Problem statement: Repeat exactly, and only, the lines of the entries below from the one with "入力後保存します。保存後、作" through the one with "以上で基礎的なチュートリアルは終了です。", both ends included.

Start of Supplied information

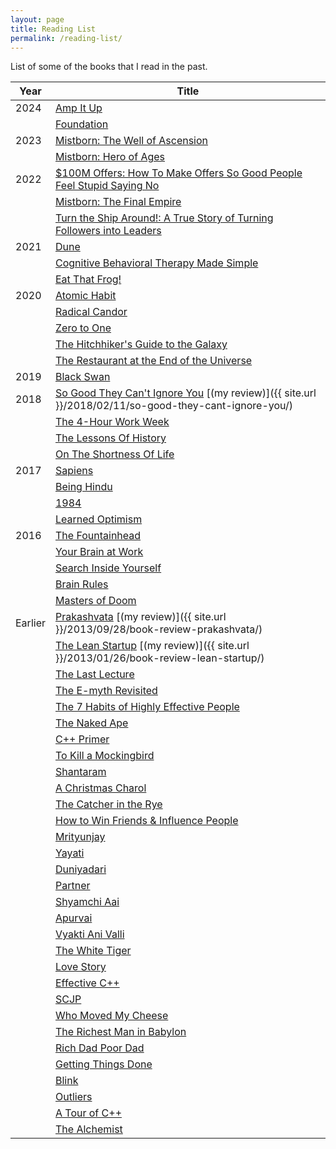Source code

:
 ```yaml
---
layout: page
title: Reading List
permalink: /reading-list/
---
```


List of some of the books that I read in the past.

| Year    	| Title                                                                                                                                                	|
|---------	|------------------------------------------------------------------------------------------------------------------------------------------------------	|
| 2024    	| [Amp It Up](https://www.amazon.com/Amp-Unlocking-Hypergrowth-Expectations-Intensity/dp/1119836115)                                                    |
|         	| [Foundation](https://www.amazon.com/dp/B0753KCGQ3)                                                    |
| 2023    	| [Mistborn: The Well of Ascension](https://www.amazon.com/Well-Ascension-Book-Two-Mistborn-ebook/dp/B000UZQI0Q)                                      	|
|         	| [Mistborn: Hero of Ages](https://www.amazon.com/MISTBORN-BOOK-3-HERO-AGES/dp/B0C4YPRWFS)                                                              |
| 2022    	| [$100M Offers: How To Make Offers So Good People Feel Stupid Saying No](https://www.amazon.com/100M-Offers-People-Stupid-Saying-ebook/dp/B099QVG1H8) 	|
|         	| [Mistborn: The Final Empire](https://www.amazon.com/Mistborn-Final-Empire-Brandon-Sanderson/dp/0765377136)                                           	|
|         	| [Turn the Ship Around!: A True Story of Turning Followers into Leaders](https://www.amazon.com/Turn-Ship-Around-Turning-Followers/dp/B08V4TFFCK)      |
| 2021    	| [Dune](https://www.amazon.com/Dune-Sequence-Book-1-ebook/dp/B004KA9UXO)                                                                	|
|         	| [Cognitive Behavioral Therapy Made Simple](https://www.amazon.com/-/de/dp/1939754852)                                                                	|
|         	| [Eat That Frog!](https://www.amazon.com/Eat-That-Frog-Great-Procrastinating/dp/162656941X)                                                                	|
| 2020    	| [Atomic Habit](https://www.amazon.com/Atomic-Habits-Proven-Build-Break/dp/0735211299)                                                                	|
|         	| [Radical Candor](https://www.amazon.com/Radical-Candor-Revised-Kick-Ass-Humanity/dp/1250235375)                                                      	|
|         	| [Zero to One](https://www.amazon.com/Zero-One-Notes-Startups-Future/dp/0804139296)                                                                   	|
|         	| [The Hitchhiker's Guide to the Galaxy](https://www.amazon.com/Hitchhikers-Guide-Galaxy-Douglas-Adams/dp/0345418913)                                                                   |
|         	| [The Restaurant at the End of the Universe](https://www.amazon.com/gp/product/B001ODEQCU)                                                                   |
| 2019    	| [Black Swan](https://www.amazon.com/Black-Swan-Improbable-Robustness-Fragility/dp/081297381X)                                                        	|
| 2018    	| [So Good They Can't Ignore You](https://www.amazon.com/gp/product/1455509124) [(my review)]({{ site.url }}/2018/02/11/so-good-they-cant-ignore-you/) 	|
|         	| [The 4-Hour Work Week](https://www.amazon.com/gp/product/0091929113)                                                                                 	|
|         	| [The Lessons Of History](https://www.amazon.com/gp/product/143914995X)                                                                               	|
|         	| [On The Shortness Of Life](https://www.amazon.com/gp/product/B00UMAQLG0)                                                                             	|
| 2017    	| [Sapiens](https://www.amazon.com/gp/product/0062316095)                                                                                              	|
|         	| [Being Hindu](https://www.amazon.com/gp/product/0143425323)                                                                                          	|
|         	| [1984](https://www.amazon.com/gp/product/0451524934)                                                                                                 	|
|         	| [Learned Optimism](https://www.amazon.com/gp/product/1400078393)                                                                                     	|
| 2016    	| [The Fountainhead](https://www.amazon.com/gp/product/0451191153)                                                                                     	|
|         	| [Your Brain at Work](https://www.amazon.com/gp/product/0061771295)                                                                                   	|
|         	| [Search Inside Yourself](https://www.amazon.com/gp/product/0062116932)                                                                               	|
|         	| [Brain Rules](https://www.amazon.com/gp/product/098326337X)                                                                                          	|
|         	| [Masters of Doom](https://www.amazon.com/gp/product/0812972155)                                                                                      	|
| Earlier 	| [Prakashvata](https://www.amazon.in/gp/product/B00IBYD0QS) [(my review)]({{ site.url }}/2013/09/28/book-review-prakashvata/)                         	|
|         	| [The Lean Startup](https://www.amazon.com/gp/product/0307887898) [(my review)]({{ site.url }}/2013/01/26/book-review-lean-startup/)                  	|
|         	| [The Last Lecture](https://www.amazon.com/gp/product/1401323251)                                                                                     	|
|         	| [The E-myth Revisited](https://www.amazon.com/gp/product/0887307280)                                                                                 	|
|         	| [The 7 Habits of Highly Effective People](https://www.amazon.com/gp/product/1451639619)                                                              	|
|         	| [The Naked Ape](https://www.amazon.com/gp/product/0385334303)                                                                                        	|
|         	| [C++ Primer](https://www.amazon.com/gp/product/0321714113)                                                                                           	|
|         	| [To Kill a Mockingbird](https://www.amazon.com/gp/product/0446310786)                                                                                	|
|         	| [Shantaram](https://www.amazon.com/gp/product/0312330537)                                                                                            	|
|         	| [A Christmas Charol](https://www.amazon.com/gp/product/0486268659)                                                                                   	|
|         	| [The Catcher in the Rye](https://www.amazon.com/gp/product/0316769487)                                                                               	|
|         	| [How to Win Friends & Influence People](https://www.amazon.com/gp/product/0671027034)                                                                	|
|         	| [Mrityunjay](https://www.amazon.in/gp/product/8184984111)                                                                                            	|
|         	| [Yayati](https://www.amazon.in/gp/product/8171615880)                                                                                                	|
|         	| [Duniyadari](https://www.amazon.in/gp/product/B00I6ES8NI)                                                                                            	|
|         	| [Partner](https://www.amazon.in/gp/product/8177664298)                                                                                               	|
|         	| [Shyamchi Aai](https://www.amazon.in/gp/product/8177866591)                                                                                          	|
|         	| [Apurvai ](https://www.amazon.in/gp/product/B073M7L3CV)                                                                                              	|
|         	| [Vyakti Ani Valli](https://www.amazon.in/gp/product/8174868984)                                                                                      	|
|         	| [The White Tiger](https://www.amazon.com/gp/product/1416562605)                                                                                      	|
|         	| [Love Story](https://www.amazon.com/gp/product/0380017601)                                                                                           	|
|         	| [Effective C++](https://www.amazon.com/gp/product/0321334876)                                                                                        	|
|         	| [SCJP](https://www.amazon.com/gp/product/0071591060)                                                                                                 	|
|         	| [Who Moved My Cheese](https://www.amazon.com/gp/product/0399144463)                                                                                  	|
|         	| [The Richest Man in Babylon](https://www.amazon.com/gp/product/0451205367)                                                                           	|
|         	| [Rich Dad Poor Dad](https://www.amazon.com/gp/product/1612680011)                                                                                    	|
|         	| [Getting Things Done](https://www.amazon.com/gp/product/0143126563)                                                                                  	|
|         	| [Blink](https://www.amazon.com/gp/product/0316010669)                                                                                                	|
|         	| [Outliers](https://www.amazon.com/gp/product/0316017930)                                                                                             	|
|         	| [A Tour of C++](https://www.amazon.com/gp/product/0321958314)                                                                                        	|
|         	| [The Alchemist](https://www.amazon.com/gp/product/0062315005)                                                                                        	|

End of Supplied information
Start of Supplied information

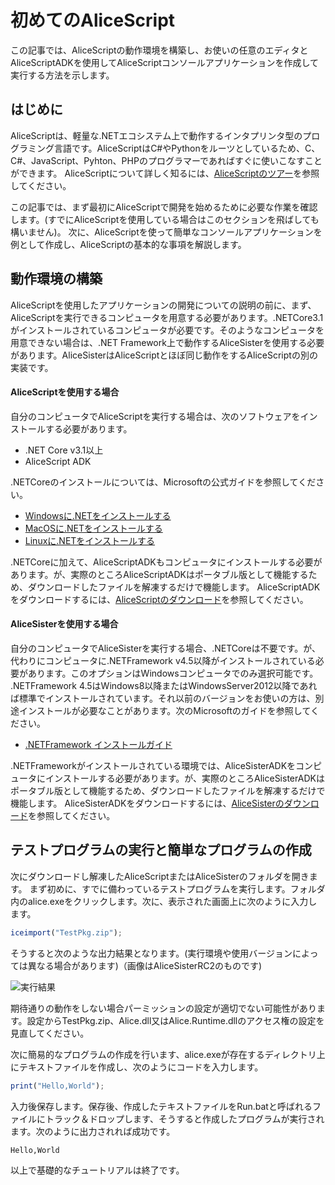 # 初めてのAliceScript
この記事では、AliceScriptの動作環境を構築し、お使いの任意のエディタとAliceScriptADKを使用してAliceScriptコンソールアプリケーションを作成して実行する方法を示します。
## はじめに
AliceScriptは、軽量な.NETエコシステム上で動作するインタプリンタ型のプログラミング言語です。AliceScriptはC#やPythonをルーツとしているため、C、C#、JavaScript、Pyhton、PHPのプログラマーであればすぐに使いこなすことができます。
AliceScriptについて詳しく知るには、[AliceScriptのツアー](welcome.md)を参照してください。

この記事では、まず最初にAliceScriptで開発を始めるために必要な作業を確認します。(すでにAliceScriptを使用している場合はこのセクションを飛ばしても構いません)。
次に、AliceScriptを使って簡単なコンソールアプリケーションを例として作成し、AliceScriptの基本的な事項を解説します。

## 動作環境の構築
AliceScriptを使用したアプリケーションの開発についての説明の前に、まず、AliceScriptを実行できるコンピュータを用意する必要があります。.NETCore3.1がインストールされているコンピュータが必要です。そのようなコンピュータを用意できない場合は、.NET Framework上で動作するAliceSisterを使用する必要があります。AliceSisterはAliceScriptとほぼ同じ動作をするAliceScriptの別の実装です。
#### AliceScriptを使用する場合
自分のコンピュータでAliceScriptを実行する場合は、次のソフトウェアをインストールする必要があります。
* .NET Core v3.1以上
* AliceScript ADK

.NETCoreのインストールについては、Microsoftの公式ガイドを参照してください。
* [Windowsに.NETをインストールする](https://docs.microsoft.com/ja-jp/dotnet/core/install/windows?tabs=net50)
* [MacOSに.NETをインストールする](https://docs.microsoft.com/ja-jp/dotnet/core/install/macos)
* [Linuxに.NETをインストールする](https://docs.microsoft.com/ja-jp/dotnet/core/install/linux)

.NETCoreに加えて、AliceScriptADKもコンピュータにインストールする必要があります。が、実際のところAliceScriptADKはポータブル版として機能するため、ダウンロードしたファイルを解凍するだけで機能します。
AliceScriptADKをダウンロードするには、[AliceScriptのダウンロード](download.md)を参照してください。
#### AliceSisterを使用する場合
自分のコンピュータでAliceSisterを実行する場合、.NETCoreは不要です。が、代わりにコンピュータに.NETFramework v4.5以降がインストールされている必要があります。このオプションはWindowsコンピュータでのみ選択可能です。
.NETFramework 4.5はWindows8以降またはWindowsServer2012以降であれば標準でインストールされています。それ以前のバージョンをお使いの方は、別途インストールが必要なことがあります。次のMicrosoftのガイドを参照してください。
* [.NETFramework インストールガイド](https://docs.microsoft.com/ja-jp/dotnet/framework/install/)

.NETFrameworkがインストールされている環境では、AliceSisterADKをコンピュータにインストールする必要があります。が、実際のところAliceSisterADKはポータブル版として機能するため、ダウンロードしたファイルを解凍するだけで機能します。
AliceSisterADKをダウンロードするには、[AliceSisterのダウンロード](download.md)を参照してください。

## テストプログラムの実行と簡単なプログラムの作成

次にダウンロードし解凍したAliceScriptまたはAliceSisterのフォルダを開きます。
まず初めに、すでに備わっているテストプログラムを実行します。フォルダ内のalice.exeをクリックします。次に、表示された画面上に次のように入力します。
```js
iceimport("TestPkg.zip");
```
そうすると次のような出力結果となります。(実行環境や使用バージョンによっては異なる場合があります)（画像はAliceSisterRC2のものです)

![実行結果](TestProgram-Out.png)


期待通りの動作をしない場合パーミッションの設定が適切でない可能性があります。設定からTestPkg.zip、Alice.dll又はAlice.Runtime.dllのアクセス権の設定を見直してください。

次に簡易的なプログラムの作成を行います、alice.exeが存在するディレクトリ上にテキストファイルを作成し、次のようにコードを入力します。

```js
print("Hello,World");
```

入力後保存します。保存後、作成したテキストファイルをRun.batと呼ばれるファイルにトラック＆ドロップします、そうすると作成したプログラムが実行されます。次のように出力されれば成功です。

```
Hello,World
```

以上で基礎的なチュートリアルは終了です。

End of Supplied information
Start of Supplied information

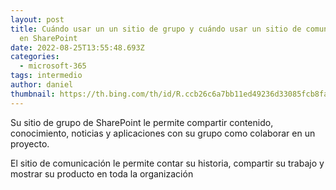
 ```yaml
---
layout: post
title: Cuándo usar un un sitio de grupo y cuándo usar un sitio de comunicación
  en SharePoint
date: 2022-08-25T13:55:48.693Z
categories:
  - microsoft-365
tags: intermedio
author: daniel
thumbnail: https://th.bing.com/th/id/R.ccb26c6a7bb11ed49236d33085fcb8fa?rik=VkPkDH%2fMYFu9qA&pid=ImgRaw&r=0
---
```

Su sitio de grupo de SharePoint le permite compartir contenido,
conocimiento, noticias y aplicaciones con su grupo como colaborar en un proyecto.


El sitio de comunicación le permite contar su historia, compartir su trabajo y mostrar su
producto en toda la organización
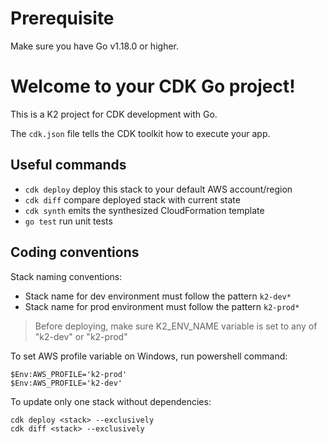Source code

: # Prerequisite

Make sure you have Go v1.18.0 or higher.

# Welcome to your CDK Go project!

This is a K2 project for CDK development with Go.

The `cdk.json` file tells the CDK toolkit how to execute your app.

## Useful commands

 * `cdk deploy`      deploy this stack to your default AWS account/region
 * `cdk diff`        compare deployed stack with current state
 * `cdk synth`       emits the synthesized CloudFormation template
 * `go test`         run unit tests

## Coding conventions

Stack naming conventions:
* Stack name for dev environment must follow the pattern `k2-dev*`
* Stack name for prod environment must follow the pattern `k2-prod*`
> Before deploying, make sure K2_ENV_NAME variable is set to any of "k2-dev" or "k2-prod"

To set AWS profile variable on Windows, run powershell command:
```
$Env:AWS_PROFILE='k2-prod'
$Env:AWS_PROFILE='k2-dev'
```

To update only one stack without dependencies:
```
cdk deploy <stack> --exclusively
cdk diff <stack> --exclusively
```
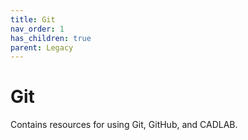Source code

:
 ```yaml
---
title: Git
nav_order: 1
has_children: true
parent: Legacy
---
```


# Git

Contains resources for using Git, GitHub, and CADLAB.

End of Supplied information

Result of the exercise:
入力後保存します。保存後、作成したテキストファイルをRun.batと呼ばれるファイルにトラック＆ドロップします、そうすると作成したプログラムが実行されます。次のように出力されれば成功です。

```
Hello,World
```

以上で基礎的なチュートリアルは終了です。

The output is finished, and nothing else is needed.